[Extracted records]
---

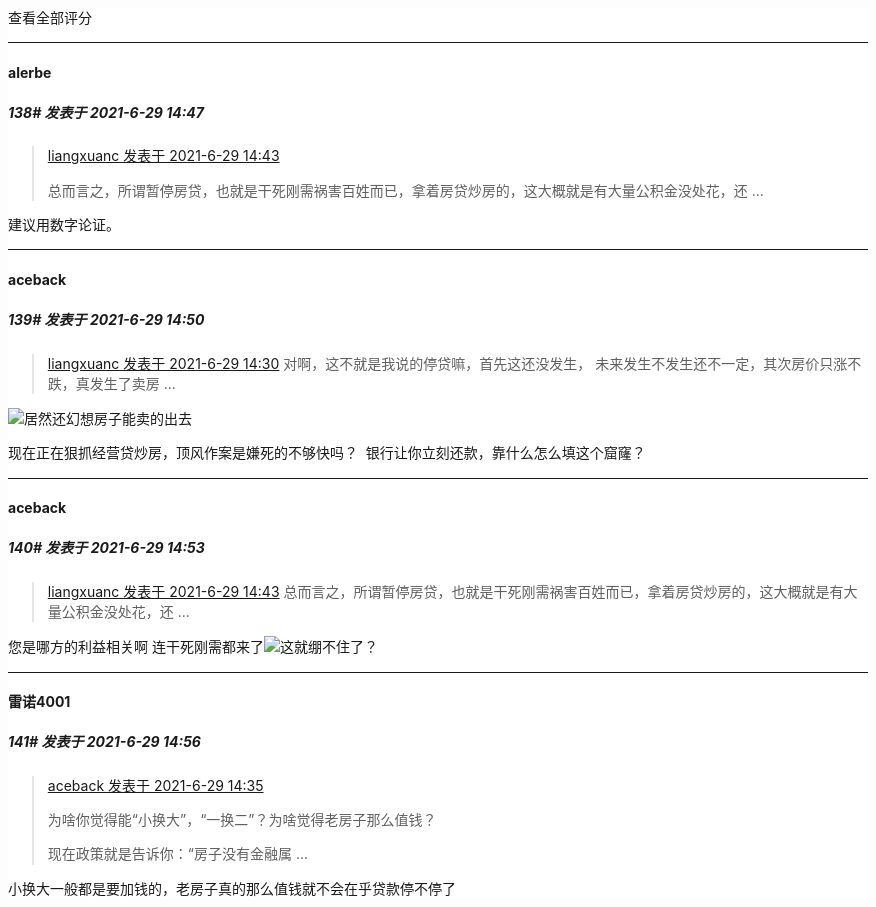 
查看全部评分


*****

####  alerbe  
##### 138#       发表于 2021-6-29 14:47


<blockquote><a href="httphttps://bbs.saraba1st.com/2b/forum.php?mod=redirect&amp;goto=findpost&amp;pid=51780275&amp;ptid=2012422" target="_blank">liangxuanc 发表于 2021-6-29 14:43</a>

总而言之，所谓暂停房贷，也就是干死刚需祸害百姓而已，拿着房贷炒房的，这大概就是有大量公积金没处花，还 ...</blockquote>
建议用数字论证。


*****

####  aceback  
##### 139#       发表于 2021-6-29 14:50


<blockquote><a href="httphttps://bbs.saraba1st.com/2b/forum.php?mod=redirect&amp;goto=findpost&amp;pid=51780132&amp;ptid=2012422" target="_blank">liangxuanc 发表于 2021-6-29 14:30</a>
对啊，这不就是我说的停贷嘛，首先这还没发生， 未来发生不发生还不一定，其次房价只涨不跌，真发生了卖房 ...</blockquote>
<img src="https://static.saraba1st.com/image/smiley/face2017/001.png" referrerpolicy="no-referrer">居然还幻想房子能卖的出去

现在正在狠抓经营贷炒房，顶风作案是嫌死的不够快吗？  银行让你立刻还款，靠什么怎么填这个窟窿？


*****

####  aceback  
##### 140#       发表于 2021-6-29 14:53


<blockquote><a href="httphttps://bbs.saraba1st.com/2b/forum.php?mod=redirect&amp;goto=findpost&amp;pid=51780275&amp;ptid=2012422" target="_blank">liangxuanc 发表于 2021-6-29 14:43</a>
总而言之，所谓暂停房贷，也就是干死刚需祸害百姓而已，拿着房贷炒房的，这大概就是有大量公积金没处花，还 ...</blockquote>
您是哪方的利益相关啊
连干死刚需都来了<img src="https://static.saraba1st.com/image/smiley/face2017/130.png" referrerpolicy="no-referrer">这就绷不住了？


*****

####  雷诺4001  
##### 141#       发表于 2021-6-29 14:56


<blockquote><a href="httphttps://bbs.saraba1st.com/2b/forum.php?mod=redirect&amp;goto=findpost&amp;pid=51780191&amp;ptid=2012422" target="_blank">aceback 发表于 2021-6-29 14:35</a>

为啥你觉得能“小换大”，“一换二”？为啥觉得老房子那么值钱？

现在政策就是告诉你：“房子没有金融属 ...</blockquote>
小换大一般都是要加钱的，老房子真的那么值钱就不会在乎贷款停不停了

---

What you should do: Copy all records exactly; omit images.

Problem solution:
查看全部评分


*****

####  alerbe  
##### 138#       发表于 2021-6-29 14:47


<blockquote><a href="httphttps://bbs.saraba1st.com/2b/forum.php?mod=redirect&amp;goto=findpost&amp;pid=51780275&amp;ptid=2012422" target="_blank">liangxuanc 发表于 2021-6-29 14:43</a>

总而言之，所谓暂停房贷，也就是干死刚需祸害百姓而已，拿着房贷炒房的，这大概就是有大量公积金没处花，还 ...</blockquote>
建议用数字论证。


*****

####  aceback  
##### 139#       发表于 2021-6-29 14:50


<blockquote><a href="httphttps://bbs.saraba1st.com/2b/forum.php?mod=redirect&amp;goto=findpost&amp;pid=51780132&amp;ptid=2012422" target="_blank">liangxuanc 发表于 2021-6-29 14:30</a>
对啊，这不就是我说的停贷嘛，首先这还没发生， 未来发生不发生还不一定，其次房价只涨不跌，真发生了卖房 ...</blockquote>
<img src="https://static.saraba1st.com/image/smiley/face2017/001.png" referrerpolicy="no-referrer">居然还幻想房子能卖的出去

现在正在狠抓经营贷炒房，顶风作案是嫌死的不够快吗？  银行让你立刻还款，靠什么怎么填这个窟窿？


*****

####  aceback  
##### 140#       发表于 2021-6-29 14:53


<blockquote><a href="httphttps://bbs.saraba1st.com/2b/forum.php?mod=redirect&amp;goto=findpost&amp;pid=51780275&amp;ptid=2012422" target="_blank">liangxuanc 发表于 2021-6-29 14:43</a>
总而言之，所谓暂停房贷，也就是干死刚需祸害百姓而已，拿着房贷炒房的，这大概就是有大量公积金没处花，还 ...</blockquote>
您是哪方的利益相关啊
连干死刚需都来了<img src="https://static.saraba1st.com/image/smiley/face2017/130.png" referrerpolicy="no-referrer">这就绷不住了？


*****

####  雷诺4001  
##### 141#       发表于 2021-6-29 14:56


<blockquote><a href="httphttps://bbs.saraba1st.com/2b/forum.php?mod=redirect&amp;goto=findpost&amp;pid=51780191&amp;ptid=2012422" target="_blank">aceback 发表于 2021-6-29 14:35</a>

为啥你觉得能“小换大”，“一换二”？为啥觉得老房子那么值钱？

现在政策就是告诉你：“房子没有金融属 ...</blockquote>
小换大一般都是要加钱的，老房子真的那么值钱就不会在乎贷款停不停了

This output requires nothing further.